5-Cyanomethylpyrano[3,2-c]chromene-3-carbonitrile: structural and solvent-dependent -thermodynamic behavior, spectral and electrical studies for optoelectronic applications
摘要
A novel 5-cyanomethylpyrano[3,2-c]chromene derivative (CPCC, 3) was successfully synthesized through ring opening and recyclization of 3-(6,8-dimethylchromonyl)acrylonitrile (1) with ethyl cyanoacetate under basic conditions. The structure of the obtained product CPCC was confirmed by elemental and spectroscopic analyses. Density functional theory (DFT) calculations at the B3LYP/6–311 + + G(d,p) level provided an optimized molecular geometry in good agreement with the experimental data and revealed moderate HOMO–LUMO separation with favorable global reactivity descriptors, indicating enhanced electronic delocalization and chemical stability. Molecular electrostatic potential (MEP) and natural bond orbital (NBO) analyses identified the main reactive sites and confirmed effective intramolecular charge transfer within the molecule. Calculated 1H/13C NMR and vibrational frequencies showed close agreement with the experimental spectra, supporting the proposed structure. Time-Dependent Density Functional Theory (TD-DFT) calculations demonstrated pronounced solvent-dependent optical behavior, with clear solvatochromism and reduced optical band gap in polar media, particularly DMSO, indicating improved exciton dissociation efficiency.

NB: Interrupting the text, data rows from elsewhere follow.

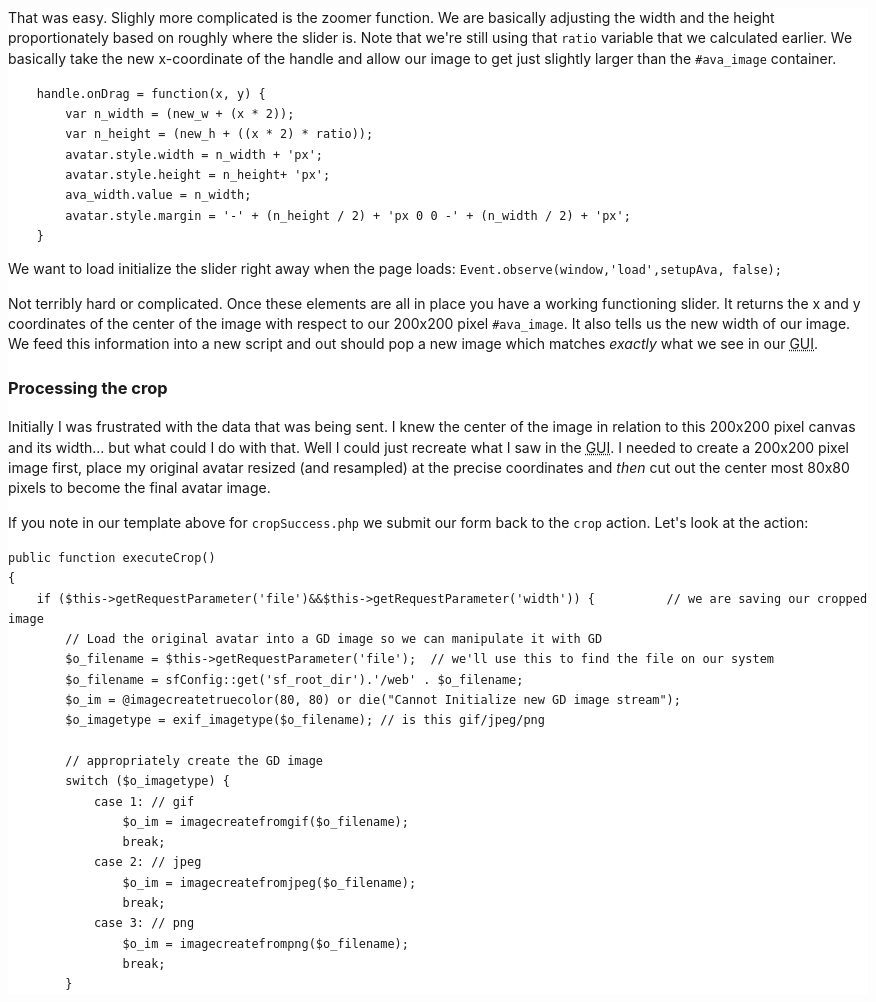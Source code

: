 That was easy.  Slighly more complicated is the zoomer function.  We are basically adjusting the width and the height proportionately based on roughly where the slider is.  Note that we're still using that `ratio` variable that we calculated earlier.  We basically take the new x-coordinate of the handle and allow our image to get just slightly larger than the `#ava_image` container.

		handle.onDrag = function(x, y) {
			var n_width = (new_w + (x * 2));
			var n_height = (new_h + ((x * 2) * ratio));			
			avatar.style.width = n_width + 'px';
			avatar.style.height = n_height+ 'px';
			ava_width.value = n_width;	
			avatar.style.margin = '-' + (n_height / 2) + 'px 0 0 -' + (n_width / 2) + 'px';
		}

We want to load initialize the slider right away when the page loads: `Event.observe(window,'load',setupAva, false);`

Not terribly hard or complicated.  Once these elements are all in place you have a working functioning slider.  It returns the x and y coordinates of the center of the image with respect to our 200x200 pixel `#ava_image`.  It also tells us the new width of our image.  We feed this information into a new script and out should pop a new image which matches *exactly* what we see in our <acronym title="Graphical User Interface">GUI</acronym>.



### Processing the crop

Initially I was frustrated with the data that was being sent.  I knew the center of the image in relation to this 200x200 pixel canvas and its width... but what could I do with that.  Well I could just recreate what I saw in the <acronym title="Graphical User Interface">GUI</acronym>.  I needed to create a 200x200 pixel image first, place my original avatar resized (and resampled) at the precise coordinates and *then* cut out the center most 80x80 pixels to become the final avatar image.

If you note in our template above for `cropSuccess.php` we submit our form back to the `crop` action.  Let's look at the action:

	public function executeCrop()
	{
		if ($this->getRequestParameter('file')&&$this->getRequestParameter('width')) {			// we are saving our cropped image
			// Load the original avatar into a GD image so we can manipulate it with GD
			$o_filename = $this->getRequestParameter('file');  // we'll use this to find the file on our system
			$o_filename = sfConfig::get('sf_root_dir').'/web' . $o_filename;
			$o_im = @imagecreatetruecolor(80, 80) or die("Cannot Initialize new GD image stream");
			$o_imagetype = exif_imagetype($o_filename); // is this gif/jpeg/png
		
			// appropriately create the GD image
			switch ($o_imagetype) {
				case 1: // gif
					$o_im = imagecreatefromgif($o_filename);
					break;
				case 2: // jpeg
					$o_im = imagecreatefromjpeg($o_filename);	
					break;
				case 3: // png
					$o_im = imagecreatefrompng($o_filename);
					break;
			}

Thermodynamic analysis over the 200–500 K range confirmed the thermal stability of CPCC in the gas phase, while non-linear optical calculations revealed enhanced polarizability and promising optoelectronic potential. Drug-likeness evaluation further suggested that CPCC may serve as a promising scaffold for future pharmaceutical and optoelectronic applications.